The lines to copy are those with "story" in them. Pull each one from the entries below.

───── DATASET RECORDS ─────

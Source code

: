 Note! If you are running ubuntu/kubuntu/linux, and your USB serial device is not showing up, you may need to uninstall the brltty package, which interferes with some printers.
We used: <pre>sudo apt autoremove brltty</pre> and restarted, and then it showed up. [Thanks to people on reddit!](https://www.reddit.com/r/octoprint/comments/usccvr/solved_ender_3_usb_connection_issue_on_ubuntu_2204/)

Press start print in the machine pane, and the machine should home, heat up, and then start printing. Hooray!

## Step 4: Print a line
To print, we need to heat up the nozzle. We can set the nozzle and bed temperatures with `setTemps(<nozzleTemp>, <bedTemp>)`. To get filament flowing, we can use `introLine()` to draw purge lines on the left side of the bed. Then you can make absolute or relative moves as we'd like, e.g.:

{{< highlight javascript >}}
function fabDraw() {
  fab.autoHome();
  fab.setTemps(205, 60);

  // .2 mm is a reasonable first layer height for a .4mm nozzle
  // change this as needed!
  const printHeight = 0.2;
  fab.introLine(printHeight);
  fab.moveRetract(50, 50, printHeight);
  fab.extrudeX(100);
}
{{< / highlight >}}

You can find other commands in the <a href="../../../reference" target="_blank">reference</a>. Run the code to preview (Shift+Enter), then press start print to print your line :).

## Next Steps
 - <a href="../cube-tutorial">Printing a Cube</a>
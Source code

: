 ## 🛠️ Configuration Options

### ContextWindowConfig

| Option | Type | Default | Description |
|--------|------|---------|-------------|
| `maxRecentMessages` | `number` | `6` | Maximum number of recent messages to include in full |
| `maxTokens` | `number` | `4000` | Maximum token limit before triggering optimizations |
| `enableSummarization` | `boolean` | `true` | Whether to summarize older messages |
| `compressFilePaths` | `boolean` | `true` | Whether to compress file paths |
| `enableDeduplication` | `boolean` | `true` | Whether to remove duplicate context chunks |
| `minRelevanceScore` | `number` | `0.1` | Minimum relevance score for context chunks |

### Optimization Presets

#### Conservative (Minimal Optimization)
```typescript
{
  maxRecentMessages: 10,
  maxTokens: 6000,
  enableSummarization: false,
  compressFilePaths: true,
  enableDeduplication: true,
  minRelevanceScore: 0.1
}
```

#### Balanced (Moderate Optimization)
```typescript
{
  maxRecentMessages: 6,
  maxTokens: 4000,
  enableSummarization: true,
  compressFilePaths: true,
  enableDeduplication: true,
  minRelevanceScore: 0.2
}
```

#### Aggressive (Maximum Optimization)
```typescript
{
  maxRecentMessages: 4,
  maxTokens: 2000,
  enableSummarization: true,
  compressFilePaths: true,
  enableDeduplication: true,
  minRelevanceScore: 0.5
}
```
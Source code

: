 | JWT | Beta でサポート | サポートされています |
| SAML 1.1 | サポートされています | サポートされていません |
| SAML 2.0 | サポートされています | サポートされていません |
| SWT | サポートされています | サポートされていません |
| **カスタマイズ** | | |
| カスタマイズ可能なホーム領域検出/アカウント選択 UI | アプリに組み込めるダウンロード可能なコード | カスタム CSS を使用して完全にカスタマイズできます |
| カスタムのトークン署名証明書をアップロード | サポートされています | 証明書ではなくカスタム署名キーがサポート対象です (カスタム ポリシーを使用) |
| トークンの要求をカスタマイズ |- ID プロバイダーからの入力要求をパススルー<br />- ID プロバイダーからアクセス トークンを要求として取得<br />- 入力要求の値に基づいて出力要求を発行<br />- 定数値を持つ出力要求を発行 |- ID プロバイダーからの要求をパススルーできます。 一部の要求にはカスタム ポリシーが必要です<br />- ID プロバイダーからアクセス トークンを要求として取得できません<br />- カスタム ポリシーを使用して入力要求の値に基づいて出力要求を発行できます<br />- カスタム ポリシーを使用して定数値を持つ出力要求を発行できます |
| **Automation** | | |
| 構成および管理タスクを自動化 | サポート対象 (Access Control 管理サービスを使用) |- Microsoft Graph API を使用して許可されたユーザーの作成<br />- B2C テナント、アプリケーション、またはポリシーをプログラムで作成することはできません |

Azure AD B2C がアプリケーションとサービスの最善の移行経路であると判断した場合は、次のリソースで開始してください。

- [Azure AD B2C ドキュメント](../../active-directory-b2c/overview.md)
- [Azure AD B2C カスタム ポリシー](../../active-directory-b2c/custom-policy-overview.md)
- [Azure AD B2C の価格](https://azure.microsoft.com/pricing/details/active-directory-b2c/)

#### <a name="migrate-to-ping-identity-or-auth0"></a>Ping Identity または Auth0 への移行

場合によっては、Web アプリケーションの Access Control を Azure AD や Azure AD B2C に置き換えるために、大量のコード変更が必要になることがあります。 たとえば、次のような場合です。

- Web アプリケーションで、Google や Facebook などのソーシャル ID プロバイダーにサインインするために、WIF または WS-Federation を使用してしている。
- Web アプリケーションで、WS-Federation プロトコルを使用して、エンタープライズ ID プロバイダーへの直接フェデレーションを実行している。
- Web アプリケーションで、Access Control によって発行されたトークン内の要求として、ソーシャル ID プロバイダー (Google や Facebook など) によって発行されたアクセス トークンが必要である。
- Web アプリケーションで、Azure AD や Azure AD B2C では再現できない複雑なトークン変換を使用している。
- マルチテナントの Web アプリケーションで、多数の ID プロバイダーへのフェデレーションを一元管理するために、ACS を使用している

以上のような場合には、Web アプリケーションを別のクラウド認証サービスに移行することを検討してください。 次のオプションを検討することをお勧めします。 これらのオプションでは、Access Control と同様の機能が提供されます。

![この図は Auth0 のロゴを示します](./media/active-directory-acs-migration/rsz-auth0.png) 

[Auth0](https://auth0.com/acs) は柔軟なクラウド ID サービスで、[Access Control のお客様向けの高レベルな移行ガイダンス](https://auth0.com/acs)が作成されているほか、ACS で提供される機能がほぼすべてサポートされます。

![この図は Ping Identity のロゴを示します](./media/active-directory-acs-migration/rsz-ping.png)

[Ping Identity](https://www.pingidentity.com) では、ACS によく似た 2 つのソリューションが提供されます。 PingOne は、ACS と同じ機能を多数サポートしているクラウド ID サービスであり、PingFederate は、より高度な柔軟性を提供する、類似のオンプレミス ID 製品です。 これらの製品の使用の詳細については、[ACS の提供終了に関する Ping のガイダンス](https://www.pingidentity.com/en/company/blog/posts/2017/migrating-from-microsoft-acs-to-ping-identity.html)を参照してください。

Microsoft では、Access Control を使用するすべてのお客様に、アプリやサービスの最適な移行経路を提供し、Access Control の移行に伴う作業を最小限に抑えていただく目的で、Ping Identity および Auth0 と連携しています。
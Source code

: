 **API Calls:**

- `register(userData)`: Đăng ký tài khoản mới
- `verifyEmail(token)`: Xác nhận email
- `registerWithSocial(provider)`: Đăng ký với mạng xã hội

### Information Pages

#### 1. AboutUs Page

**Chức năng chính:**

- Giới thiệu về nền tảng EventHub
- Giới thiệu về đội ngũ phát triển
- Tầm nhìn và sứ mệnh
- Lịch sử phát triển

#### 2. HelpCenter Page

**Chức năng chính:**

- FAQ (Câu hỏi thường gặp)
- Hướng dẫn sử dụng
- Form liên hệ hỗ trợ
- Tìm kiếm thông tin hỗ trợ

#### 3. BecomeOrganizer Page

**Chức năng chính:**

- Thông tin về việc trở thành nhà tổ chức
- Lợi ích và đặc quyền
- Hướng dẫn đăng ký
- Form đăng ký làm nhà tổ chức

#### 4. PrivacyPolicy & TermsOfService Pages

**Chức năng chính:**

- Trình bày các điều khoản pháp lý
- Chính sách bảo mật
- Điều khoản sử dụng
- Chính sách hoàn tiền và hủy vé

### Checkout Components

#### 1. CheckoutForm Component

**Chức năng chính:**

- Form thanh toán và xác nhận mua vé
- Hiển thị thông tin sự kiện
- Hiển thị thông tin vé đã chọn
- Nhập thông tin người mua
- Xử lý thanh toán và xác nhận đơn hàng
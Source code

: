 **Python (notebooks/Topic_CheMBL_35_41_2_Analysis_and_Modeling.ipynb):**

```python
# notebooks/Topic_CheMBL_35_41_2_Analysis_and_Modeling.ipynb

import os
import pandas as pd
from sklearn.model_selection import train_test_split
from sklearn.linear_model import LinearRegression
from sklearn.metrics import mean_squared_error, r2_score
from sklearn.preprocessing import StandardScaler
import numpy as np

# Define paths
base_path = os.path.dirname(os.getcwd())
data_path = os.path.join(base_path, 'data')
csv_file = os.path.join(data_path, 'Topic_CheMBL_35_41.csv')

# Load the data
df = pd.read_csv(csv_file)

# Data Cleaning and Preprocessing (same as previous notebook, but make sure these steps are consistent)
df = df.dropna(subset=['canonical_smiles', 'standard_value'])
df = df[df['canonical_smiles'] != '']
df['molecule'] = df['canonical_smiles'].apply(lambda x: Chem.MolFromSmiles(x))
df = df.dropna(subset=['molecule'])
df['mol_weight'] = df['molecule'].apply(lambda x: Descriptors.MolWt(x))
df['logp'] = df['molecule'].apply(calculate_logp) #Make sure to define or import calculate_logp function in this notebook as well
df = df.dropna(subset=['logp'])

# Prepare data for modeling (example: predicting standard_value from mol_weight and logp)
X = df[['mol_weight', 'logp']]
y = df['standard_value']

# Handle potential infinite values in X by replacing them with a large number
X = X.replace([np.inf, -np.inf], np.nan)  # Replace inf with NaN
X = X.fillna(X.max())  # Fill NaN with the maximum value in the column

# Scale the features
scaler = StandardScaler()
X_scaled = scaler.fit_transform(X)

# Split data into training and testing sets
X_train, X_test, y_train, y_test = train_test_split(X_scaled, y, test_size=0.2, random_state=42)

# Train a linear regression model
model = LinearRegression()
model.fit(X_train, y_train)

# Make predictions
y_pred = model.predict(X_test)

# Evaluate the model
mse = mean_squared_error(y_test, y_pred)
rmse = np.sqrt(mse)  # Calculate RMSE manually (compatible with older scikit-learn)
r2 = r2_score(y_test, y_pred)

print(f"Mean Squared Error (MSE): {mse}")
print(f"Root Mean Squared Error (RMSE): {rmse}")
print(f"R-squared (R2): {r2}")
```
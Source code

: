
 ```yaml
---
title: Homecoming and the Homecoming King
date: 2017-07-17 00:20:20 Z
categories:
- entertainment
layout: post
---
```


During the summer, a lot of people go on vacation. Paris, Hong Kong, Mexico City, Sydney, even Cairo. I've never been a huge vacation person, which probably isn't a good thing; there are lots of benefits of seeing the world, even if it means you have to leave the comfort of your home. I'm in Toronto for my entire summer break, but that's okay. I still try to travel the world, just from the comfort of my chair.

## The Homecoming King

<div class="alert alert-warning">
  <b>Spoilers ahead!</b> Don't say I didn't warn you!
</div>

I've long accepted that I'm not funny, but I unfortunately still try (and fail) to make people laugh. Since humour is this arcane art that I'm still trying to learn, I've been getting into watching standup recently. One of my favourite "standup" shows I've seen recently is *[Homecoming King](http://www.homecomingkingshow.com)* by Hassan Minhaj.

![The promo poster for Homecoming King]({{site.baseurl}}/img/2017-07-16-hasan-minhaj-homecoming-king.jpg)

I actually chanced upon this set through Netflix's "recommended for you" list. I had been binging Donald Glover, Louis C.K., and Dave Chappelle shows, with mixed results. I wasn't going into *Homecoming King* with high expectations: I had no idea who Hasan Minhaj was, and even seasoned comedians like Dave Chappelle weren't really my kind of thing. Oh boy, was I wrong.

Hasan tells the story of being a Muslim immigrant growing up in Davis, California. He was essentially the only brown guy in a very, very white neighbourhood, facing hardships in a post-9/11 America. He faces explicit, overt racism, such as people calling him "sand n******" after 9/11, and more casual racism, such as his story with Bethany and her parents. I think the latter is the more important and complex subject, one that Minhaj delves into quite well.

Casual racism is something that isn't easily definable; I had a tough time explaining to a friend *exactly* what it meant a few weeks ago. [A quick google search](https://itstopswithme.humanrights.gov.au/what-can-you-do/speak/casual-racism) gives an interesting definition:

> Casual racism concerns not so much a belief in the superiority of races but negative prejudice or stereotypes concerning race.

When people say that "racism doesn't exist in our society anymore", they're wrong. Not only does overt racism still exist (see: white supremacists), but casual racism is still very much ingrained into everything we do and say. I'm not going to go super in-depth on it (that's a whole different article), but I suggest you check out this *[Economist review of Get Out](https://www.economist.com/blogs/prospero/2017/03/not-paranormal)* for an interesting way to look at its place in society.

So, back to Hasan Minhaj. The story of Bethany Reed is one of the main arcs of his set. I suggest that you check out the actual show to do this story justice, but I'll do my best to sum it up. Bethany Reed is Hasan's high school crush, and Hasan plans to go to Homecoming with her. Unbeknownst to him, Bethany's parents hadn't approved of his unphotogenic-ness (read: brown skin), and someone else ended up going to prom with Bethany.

─────

- COMPLETED EXERCISE -
Hasan tells the story of being a Muslim immigrant growing up in Davis, California. He was essentially the only brown guy in a very, very white neighbourhood, facing hardships in a post-9/11 America. He faces explicit, overt racism, such as people calling him "sand n******" after 9/11, and more casual racism, such as his story with Bethany and her parents. I think the latter is the more important and complex subject, one that Minhaj delves into quite well.
So, back to Hasan Minhaj. The story of Bethany Reed is one of the main arcs of his set. I suggest that you check out the actual show to do this story justice, but I'll do my best to sum it up. Bethany Reed is Hasan's high school crush, and Hasan plans to go to Homecoming with her. Unbeknownst to him, Bethany's parents hadn't approved of his unphotogenic-ness (read: brown skin), and someone else ended up going to prom with Bethany.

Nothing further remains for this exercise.